**WHAT TO WORK ON:** For the listing below, report all lines that hold the word "label".

(Beginning of PROVIDED MATERIAL)

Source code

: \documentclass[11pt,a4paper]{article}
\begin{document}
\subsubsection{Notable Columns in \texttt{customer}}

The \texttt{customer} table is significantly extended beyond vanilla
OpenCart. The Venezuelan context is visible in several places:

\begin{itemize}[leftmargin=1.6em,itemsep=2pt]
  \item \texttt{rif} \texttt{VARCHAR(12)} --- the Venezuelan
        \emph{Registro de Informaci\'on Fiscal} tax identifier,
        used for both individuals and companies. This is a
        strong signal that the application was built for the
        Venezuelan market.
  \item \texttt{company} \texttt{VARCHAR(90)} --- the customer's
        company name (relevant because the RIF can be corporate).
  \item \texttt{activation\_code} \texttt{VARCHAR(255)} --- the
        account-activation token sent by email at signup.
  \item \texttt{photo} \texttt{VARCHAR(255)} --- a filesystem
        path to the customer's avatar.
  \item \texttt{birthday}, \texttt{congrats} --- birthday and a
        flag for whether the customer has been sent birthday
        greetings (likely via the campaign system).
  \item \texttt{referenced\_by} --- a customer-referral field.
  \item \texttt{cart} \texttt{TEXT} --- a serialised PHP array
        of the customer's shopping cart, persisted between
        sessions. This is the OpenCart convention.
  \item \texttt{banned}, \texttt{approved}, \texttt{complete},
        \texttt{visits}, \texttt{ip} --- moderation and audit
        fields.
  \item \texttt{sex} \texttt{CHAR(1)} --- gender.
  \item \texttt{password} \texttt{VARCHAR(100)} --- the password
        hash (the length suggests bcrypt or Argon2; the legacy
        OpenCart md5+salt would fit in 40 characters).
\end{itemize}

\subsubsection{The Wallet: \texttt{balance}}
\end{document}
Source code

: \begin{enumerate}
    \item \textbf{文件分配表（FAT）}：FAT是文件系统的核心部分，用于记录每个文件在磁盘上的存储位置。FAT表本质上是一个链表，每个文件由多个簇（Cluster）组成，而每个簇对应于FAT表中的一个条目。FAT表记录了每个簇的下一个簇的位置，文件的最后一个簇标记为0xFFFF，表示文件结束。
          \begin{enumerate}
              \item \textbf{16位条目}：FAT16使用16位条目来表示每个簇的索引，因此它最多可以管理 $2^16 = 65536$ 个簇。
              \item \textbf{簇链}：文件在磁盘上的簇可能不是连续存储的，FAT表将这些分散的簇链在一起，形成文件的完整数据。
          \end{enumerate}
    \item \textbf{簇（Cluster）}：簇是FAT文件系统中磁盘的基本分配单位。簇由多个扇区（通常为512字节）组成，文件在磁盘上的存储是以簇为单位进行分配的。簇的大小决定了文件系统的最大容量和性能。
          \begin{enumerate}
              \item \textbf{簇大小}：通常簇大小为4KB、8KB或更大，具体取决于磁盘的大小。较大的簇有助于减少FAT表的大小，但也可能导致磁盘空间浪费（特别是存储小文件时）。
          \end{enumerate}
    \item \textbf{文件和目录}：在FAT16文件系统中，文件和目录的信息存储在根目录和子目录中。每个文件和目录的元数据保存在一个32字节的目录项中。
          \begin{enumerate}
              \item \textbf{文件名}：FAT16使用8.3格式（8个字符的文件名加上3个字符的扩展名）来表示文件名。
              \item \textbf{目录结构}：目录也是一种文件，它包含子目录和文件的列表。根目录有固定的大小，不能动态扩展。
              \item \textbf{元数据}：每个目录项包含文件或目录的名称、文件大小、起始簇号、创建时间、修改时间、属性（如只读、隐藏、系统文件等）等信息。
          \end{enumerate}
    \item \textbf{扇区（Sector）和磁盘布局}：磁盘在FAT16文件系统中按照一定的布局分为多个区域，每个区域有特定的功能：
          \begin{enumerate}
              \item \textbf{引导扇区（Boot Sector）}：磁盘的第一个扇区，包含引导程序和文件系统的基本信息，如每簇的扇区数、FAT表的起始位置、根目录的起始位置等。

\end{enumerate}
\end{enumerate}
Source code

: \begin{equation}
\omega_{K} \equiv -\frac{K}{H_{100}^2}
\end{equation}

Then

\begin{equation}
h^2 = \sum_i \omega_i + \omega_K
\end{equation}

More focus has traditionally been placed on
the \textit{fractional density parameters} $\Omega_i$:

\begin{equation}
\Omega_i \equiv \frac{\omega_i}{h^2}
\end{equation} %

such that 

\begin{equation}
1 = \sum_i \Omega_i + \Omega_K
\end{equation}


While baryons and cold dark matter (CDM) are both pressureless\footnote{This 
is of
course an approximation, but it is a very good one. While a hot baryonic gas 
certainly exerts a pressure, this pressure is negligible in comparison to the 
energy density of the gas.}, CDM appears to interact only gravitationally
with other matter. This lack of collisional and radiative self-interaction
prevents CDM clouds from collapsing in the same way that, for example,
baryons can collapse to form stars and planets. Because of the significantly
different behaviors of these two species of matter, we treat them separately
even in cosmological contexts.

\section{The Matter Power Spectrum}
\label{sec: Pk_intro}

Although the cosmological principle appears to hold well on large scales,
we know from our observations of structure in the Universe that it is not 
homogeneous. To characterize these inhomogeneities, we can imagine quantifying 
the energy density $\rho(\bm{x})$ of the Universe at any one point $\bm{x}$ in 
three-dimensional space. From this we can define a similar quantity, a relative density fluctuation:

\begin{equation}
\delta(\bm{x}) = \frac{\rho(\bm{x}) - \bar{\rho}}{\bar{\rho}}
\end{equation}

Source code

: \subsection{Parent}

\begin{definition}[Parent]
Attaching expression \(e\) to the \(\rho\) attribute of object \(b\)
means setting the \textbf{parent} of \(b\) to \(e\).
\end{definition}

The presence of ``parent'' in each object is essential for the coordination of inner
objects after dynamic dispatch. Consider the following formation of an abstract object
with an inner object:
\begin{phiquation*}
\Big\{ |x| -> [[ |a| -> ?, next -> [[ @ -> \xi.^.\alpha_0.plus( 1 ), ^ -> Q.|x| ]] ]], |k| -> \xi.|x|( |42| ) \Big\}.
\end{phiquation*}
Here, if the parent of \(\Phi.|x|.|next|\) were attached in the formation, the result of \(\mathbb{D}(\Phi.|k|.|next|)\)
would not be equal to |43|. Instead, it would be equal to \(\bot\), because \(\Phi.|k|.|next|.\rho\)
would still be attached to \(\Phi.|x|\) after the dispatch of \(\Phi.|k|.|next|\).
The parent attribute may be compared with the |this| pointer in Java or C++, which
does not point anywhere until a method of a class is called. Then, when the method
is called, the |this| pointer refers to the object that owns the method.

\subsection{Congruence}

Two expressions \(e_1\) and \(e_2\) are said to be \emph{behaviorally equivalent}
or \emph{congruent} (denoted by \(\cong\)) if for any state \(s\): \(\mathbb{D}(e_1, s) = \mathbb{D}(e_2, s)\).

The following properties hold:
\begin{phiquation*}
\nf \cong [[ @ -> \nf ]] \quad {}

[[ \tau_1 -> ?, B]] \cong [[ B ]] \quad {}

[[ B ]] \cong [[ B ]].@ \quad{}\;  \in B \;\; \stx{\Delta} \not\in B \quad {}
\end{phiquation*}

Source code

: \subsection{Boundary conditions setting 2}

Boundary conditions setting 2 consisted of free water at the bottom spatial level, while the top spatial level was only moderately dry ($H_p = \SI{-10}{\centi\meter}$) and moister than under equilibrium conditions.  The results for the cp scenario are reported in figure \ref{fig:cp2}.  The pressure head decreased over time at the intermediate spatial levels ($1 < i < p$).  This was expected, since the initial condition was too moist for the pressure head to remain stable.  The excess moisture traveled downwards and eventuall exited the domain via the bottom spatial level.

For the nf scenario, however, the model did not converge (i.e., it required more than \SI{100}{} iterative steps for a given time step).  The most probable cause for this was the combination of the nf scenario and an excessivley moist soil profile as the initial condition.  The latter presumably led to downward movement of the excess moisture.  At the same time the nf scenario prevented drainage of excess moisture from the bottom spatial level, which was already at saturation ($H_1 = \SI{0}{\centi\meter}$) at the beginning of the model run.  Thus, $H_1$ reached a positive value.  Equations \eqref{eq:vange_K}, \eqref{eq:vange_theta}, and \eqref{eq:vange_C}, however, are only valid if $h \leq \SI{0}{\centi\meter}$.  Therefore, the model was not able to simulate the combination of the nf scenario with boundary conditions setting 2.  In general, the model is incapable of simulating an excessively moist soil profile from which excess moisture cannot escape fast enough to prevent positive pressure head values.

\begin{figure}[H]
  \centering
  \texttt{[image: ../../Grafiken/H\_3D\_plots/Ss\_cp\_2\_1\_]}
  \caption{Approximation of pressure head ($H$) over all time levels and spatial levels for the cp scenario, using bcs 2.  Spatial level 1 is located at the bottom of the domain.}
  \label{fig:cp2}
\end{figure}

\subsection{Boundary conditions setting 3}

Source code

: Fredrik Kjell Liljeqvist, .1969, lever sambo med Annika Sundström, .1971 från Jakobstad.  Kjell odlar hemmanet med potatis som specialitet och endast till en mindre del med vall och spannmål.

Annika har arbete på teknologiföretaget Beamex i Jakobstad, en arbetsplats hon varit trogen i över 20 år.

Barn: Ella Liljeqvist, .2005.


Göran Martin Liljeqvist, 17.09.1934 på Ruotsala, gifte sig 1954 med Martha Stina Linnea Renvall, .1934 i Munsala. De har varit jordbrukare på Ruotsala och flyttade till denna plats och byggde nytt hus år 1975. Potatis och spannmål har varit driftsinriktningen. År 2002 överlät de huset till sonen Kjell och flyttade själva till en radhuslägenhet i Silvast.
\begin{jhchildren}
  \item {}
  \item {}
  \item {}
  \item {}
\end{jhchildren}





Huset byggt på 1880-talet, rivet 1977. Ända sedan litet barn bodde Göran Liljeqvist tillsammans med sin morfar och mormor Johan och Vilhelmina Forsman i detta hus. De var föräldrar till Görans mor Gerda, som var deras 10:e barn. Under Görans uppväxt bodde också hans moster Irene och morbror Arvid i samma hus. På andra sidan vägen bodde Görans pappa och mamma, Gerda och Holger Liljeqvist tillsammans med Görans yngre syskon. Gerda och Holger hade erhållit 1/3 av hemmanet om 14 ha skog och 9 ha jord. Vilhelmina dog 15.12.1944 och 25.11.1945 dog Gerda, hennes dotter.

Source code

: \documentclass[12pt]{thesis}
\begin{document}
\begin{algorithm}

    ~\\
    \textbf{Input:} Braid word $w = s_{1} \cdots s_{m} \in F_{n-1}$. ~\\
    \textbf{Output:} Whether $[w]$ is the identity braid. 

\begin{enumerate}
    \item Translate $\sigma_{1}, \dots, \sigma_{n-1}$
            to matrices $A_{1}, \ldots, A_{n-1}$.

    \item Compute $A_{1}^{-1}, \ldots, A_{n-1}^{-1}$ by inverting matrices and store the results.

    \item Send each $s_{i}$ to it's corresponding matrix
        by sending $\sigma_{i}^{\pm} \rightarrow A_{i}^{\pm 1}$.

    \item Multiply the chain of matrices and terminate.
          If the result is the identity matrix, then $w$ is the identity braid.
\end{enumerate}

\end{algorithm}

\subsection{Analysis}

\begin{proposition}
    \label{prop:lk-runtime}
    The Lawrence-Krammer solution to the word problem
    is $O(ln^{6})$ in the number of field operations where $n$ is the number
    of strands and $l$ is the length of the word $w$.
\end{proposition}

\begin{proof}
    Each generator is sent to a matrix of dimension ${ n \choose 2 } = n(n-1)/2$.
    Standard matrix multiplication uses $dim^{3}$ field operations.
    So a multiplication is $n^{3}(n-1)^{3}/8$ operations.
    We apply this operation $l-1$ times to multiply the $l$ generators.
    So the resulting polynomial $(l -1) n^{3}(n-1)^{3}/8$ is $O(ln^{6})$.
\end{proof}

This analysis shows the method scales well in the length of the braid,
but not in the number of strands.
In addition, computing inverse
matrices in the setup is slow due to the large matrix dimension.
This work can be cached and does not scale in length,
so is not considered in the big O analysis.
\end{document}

(End of PROVIDED MATERIAL)

**TASK ANSWER:**
\label{sec: Pk_intro}
  \label{fig:cp2}
    \label{prop:lk-runtime}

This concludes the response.